##### DATA #####

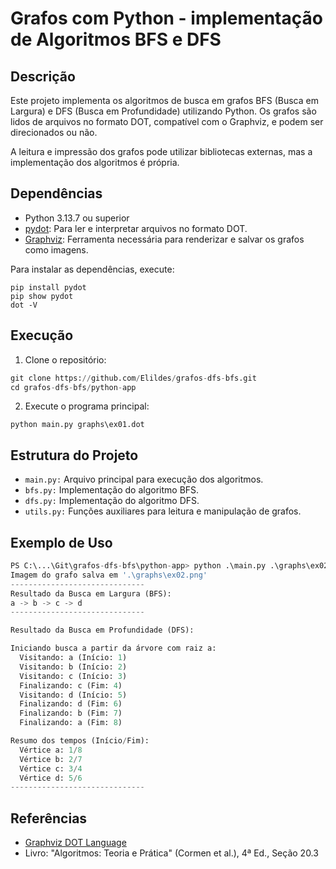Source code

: # Grafos com Python - implementação de Algoritmos BFS e DFS

## Descrição

Este projeto implementa os algoritmos de busca em grafos BFS (Busca em Largura) e DFS (Busca em Profundidade) utilizando Python. Os grafos são lidos de arquivos no formato DOT, compatível com o Graphviz, e podem ser direcionados ou não.

A leitura e impressão dos grafos pode utilizar bibliotecas externas, mas a implementação dos algoritmos é própria.

## Dependências

- Python 3.13.7 ou superior
- [pydot](https://github.com/pydot/pydot): Para ler e interpretar arquivos no formato DOT.
- [Graphviz](https://graphviz.org/download/): Ferramenta necessária para renderizar e salvar os grafos como imagens.

Para instalar as dependências, execute:

`pip install pydot`  
`pip show pydot`  
`dot -V`  

## Execução

1. Clone o repositório:

```python
git clone https://github.com/Elildes/grafos-dfs-bfs.git
cd grafos-dfs-bfs/python-app
```

2. Execute o programa principal:

`python main.py graphs\ex01.dot`  

## Estrutura do Projeto

- `main.py:` Arquivo principal para execução dos algoritmos.
- `bfs.py:` Implementação do algoritmo BFS.
- `dfs.py:` Implementação do algoritmo DFS.
- `utils.py:` Funções auxiliares para leitura e manipulação de grafos.

## Exemplo de Uso

```python
PS C:\...\Git\grafos-dfs-bfs\python-app> python .\main.py .\graphs\ex02.dot`  
Imagem do grafo salva em '.\graphs\ex02.png'
------------------------------
Resultado da Busca em Largura (BFS):
a -> b -> c -> d
------------------------------

Resultado da Busca em Profundidade (DFS):     

Iniciando busca a partir da árvore com raiz a:
  Visitando: a (Início: 1)
  Visitando: b (Início: 2)
  Visitando: c (Início: 3)
  Finalizando: c (Fim: 4)
  Visitando: d (Início: 5)
  Finalizando: d (Fim: 6)
  Finalizando: b (Fim: 7)
  Finalizando: a (Fim: 8)

Resumo dos tempos (Início/Fim):
  Vértice a: 1/8
  Vértice b: 2/7
  Vértice c: 3/4
  Vértice d: 5/6
------------------------------
```

## Referências

- [Graphviz DOT Language](https://graphviz.org/doc/info/lang.html)
- Livro: "Algoritmos: Teoria e Prática" (Cormen et al.), 4ª Ed., Seção 20.3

#####

## WHAT TO DO
Pictures stay out. Repeat only the lines from the beginning of the data through the line that has "do algoritmo DFS.".

## RESULT FOR THIS EXERCISE
Source code

: # Grafos com Python - implementação de Algoritmos BFS e DFS

## Descrição

Este projeto implementa os algoritmos de busca em grafos BFS (Busca em Largura) e DFS (Busca em Profundidade) utilizando Python. Os grafos são lidos de arquivos no formato DOT, compatível com o Graphviz, e podem ser direcionados ou não.

A leitura e impressão dos grafos pode utilizar bibliotecas externas, mas a implementação dos algoritmos é própria.

## Dependências

- Python 3.13.7 ou superior
- [pydot](https://github.com/pydot/pydot): Para ler e interpretar arquivos no formato DOT.
- [Graphviz](https://graphviz.org/download/): Ferramenta necessária para renderizar e salvar os grafos como imagens.

Para instalar as dependências, execute:

`pip install pydot`  
`pip show pydot`  
`dot -V`  

## Execução

1. Clone o repositório:

```python
git clone https://github.com/Elildes/grafos-dfs-bfs.git
cd grafos-dfs-bfs/python-app
```

2. Execute o programa principal:

`python main.py graphs\ex01.dot`  

## Estrutura do Projeto

- `main.py:` Arquivo principal para execução dos algoritmos.
- `bfs.py:` Implementação do algoritmo BFS.
- `dfs.py:` Implementação do algoritmo DFS.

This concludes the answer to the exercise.